● REQUIREMENT: Each line below must be reproduced exactly, though the pictures are to be dropped.

Saved entries:
───

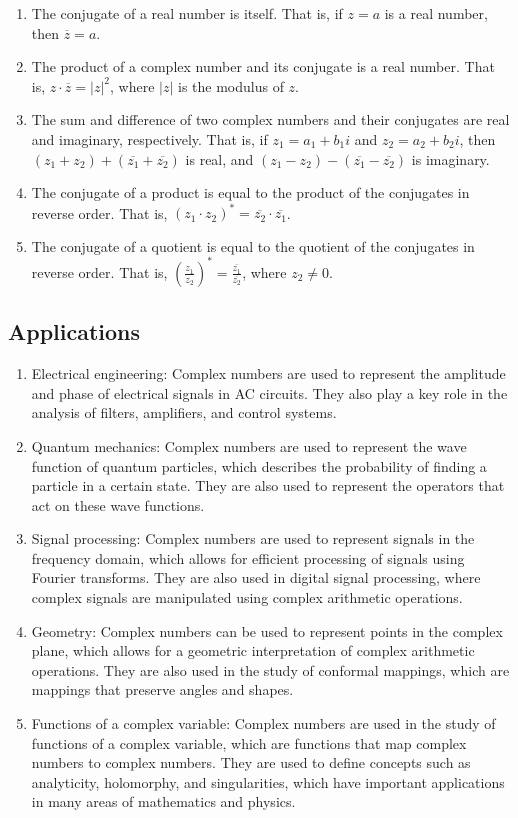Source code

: \documentclass{article}
\begin{document}
\begin{enumerate}
    \item The conjugate of a real number is itself. That is, if $z = a$ is a real number, then $\overline{z} = a$.
    \item The product of a complex number and its conjugate is a real number. That is, $z \cdot \overline{z} = |z|^2$, where $|z|$ is the modulus of $z$.
    \item The sum and difference of two complex numbers and their conjugates are real and imaginary, respectively. That is, if $z_1 = a_1 + b_1i$ and $z_2 = a_2 + b_2i$, then $(z_1 + z_2) + (\overline{z_1}+\overline{z_2})$ is real, and $(z_1 - z_2) - (\overline{z_1}-\overline{z_2})$ is imaginary.
    \item The conjugate of a product is equal to the product of the conjugates in reverse order. That is, $(z_1 \cdot z_2)^* = \overline{z_2} \cdot \overline{z_1}$.
    \item The conjugate of a quotient is equal to the quotient of the conjugates in reverse order. That is, $\left(\frac{z_1}{z_2}\right)^* = \frac{\overline{z_1}}{\overline{z_2}}$, where $z_2 \neq 0$. 
\end{enumerate}

\subsection{Applications}
\begin{enumerate}
    \item Electrical engineering: Complex numbers are used to represent the amplitude and phase of electrical signals in AC circuits. They also play a key role in the analysis of filters, amplifiers, and control systems.
    \item Quantum mechanics: Complex numbers are used to represent the wave function of quantum particles, which describes the probability of finding a particle in a certain state. They are also used to represent the operators that act on these wave functions.
    \item Signal processing: Complex numbers are used to represent signals in the frequency domain, which allows for efficient processing of signals using Fourier transforms. They are also used in digital signal processing, where complex signals are manipulated using complex arithmetic operations.
    \item Geometry: Complex numbers can be used to represent points in the complex plane, which allows for a geometric interpretation of complex arithmetic operations. They are also used in the study of conformal mappings, which are mappings that preserve angles and shapes.
    \item Functions of a complex variable: Complex numbers are used in the study of functions of a complex variable, which are functions that map complex numbers to complex numbers. They are used to define concepts such as analyticity, holomorphy, and singularities, which have important applications in many areas of mathematics and physics.
\end{enumerate}
\end{document}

───

● SOLUTION FOR THIS EXERCISE:
Source code

: \documentclass{article}
\begin{document}
\begin{enumerate}
    \item The conjugate of a real number is itself. That is, if $z = a$ is a real number, then $\overline{z} = a$.
    \item The product of a complex number and its conjugate is a real number. That is, $z \cdot \overline{z} = |z|^2$, where $|z|$ is the modulus of $z$.
    \item The sum and difference of two complex numbers and their conjugates are real and imaginary, respectively. That is, if $z_1 = a_1 + b_1i$ and $z_2 = a_2 + b_2i$, then $(z_1 + z_2) + (\overline{z_1}+\overline{z_2})$ is real, and $(z_1 - z_2) - (\overline{z_1}-\overline{z_2})$ is imaginary.
    \item The conjugate of a product is equal to the product of the conjugates in reverse order. That is, $(z_1 \cdot z_2)^* = \overline{z_2} \cdot \overline{z_1}$.
    \item The conjugate of a quotient is equal to the quotient of the conjugates in reverse order. That is, $\left(\frac{z_1}{z_2}\right)^* = \frac{\overline{z_1}}{\overline{z_2}}$, where $z_2 \neq 0$. 
\end{enumerate}

\subsection{Applications}
\begin{enumerate}
    \item Electrical engineering: Complex numbers are used to represent the amplitude and phase of electrical signals in AC circuits. They also play a key role in the analysis of filters, amplifiers, and control systems.
    \item Quantum mechanics: Complex numbers are used to represent the wave function of quantum particles, which describes the probability of finding a particle in a certain state. They are also used to represent the operators that act on these wave functions.
    \item Signal processing: Complex numbers are used to represent signals in the frequency domain, which allows for efficient processing of signals using Fourier transforms. They are also used in digital signal processing, where complex signals are manipulated using complex arithmetic operations.
    \item Geometry: Complex numbers can be used to represent points in the complex plane, which allows for a geometric interpretation of complex arithmetic operations. They are also used in the study of conformal mappings, which are mappings that preserve angles and shapes.
    \item Functions of a complex variable: Complex numbers are used in the study of functions of a complex variable, which are functions that map complex numbers to complex numbers. They are used to define concepts such as analyticity, holomorphy, and singularities, which have important applications in many areas of mathematics and physics.
\end{enumerate}
\end{document}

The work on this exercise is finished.